• PROBLEM DETAILS: What you print should match the entries exactly, only without the pictures.

BEGIN SOURCE INFORMATION

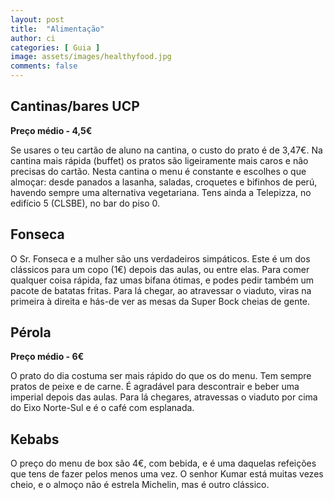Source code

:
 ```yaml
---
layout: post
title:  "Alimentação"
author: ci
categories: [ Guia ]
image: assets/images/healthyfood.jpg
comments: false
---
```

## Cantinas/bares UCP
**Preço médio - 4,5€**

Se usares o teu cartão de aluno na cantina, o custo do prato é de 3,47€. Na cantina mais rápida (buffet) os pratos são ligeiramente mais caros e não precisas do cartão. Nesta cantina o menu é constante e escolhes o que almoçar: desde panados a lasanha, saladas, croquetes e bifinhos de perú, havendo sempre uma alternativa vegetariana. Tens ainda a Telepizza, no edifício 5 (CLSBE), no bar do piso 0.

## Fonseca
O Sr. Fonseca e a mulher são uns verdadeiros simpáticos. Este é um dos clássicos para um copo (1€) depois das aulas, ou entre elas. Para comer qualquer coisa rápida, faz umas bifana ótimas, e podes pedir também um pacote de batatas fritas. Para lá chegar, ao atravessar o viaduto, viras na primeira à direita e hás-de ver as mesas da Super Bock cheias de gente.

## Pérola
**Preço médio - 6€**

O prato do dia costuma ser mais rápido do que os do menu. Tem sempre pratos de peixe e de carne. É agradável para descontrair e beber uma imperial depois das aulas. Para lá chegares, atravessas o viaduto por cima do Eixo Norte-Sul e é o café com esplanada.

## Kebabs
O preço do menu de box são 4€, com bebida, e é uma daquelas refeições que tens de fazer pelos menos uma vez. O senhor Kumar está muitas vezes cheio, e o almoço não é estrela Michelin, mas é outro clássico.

END SOURCE INFORMATION

• ANSWER BOX:
Source code

:
 ```yaml
---
layout: post
title:  "Alimentação"
author: ci
categories: [ Guia ]
image: assets/images/healthyfood.jpg
comments: false
---
```

## Cantinas/bares UCP
**Preço médio - 4,5€**

Se usares o teu cartão de aluno na cantina, o custo do prato é de 3,47€. Na cantina mais rápida (buffet) os pratos são ligeiramente mais caros e não precisas do cartão. Nesta cantina o menu é constante e escolhes o que almoçar: desde panados a lasanha, saladas, croquetes e bifinhos de perú, havendo sempre uma alternativa vegetariana. Tens ainda a Telepizza, no edifício 5 (CLSBE), no bar do piso 0.

## Fonseca
O Sr. Fonseca e a mulher são uns verdadeiros simpáticos. Este é um dos clássicos para um copo (1€) depois das aulas, ou entre elas. Para comer qualquer coisa rápida, faz umas bifana ótimas, e podes pedir também um pacote de batatas fritas. Para lá chegar, ao atravessar o viaduto, viras na primeira à direita e hás-de ver as mesas da Super Bock cheias de gente.

## Pérola
**Preço médio - 6€**

O prato do dia costuma ser mais rápido do que os do menu. Tem sempre pratos de peixe e de carne. É agradável para descontrair e beber uma imperial depois das aulas. Para lá chegares, atravessas o viaduto por cima do Eixo Norte-Sul e é o café com esplanada.

## Kebabs
O preço do menu de box são 4€, com bebida, e é uma daquelas refeições que tens de fazer pelos menos uma vez. O senhor Kumar está muitas vezes cheio, e o almoço não é estrela Michelin, mas é outro clássico.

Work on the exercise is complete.